According to Wikipedia, cyberchondria refers to the unfounded escalation of concerns about common symptomology based on review of search results and literature online. Cyberchondria is a growing concern among many healthcare practitioners as patients can now research any and all symptoms of a rare disease, illness or condition, and manifest a state of medical anxiety.
When my baby was recently diagnosed with an infantile hemangioma (vascular birthmark), I found myself doing exactly what I tell my clients not to do when they have anxiety about a health issue. I started “googling” uncontrollably. I spent weeks looking at horrific google images of hemangiomas and reading about brain disorders that rarely are associated with hemangiomas. After weeks of incessantly and obsessively googling, I was convinced that I knew more than
my pediatrician. Rationally, I knew that googling was magnifying my anxiety, yet, I could not stop myself.

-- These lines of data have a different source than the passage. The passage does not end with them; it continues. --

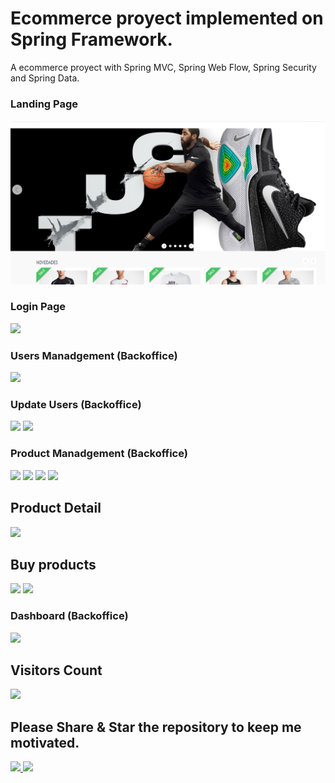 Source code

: # Ecommerce proyect implemented on Spring Framework.
A ecommerce proyect with Spring MVC, Spring Web Flow, Spring Security and Spring Data.

### Landing Page

<img src="./screenshots/image_1.PNG" />

### Login Page

<img src="./screenshots/image_2.PNG" />

### Users Manadgement (Backoffice)

<img src="./screenshots/image_3.PNG" />

### Update Users (Backoffice)

<img src="./screenshots/image_4.PNG" />

<img src="./screenshots/image_5.PNG" />

### Product Manadgement (Backoffice)

<img src="./screenshots/image_6.PNG" />

<img src="./screenshots/image_7.PNG" />

<img src="./screenshots/image_8.PNG" />

<img src="./screenshots/image_9.PNG" />

## Product Detail

<img src="./screenshots/image_10.PNG" />

## Buy products

<img src="./screenshots/image_11.PNG" />

<img src="./screenshots/image_12.PNG" />

### Dashboard (Backoffice)

<img src="./screenshots/image_13.PNG" />

 ## Visitors Count

<img width="auto" src="https://profile-counter.glitch.me/springmvc-webflow-ecommerce/count.svg" />


## Please Share & Star the repository to keep me motivated.
  <a href = "https://github.com/sergio11/springmvc-webflow-ecommerce/stargazers">
     <img src = "https://img.shields.io/github/stars/sergio11/springmvc-webflow-ecommerce" />
  </a>
  <a href = "https://twitter.com/SergioReact418">
     <img src = "https://img.shields.io/twitter/url?label=follow&style=social&url=https%3A%2F%2Ftwitter.com%2FSergioReact418" />
  </a>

What I discovered online both hurt me and helped me. I convinced myself that his birthmark would permanently disfigure his face and that his cerebellum was damaged. This realization led to total panic, loss of appetite, and sleepless nights. Fortunately, my “google diagnosis” turned out to be wrong and I had
unnecessarily and prematurely spent weeks worrying endlessly.
My “google diagnosis” and elevated anxiety did eventually lead me to seek expert advice from hemangioma specialists and away from the virtual world of terror. Seeking such consultation was not an option my pediatrician presented for my son, and, it turned out such consultation was necessary to determine an appropriate course of treatment.
If your guts tells you that your primary care physician may not have all the answers, please trust your instinct and do your own research. However, if you decide to research your concerns online, do so knowing that what you find can easily be misinterpreted and seek a second opinion from a specialist.
If you have a lot of health anxiety, I recommend staying off google entirely if you can control your impulses. If not, here are some tips on how to googlemedical concerns responsibly:
- Information published on the internet is not regulated. Please check the source and the date of the information you find.
- Remember that blogs are often based on anecdote rather than the scientific method.
- Ask medical professionals to recommend credible web sites.
- Use the internet to educate yourself and gather more information but do not to self-diagnose.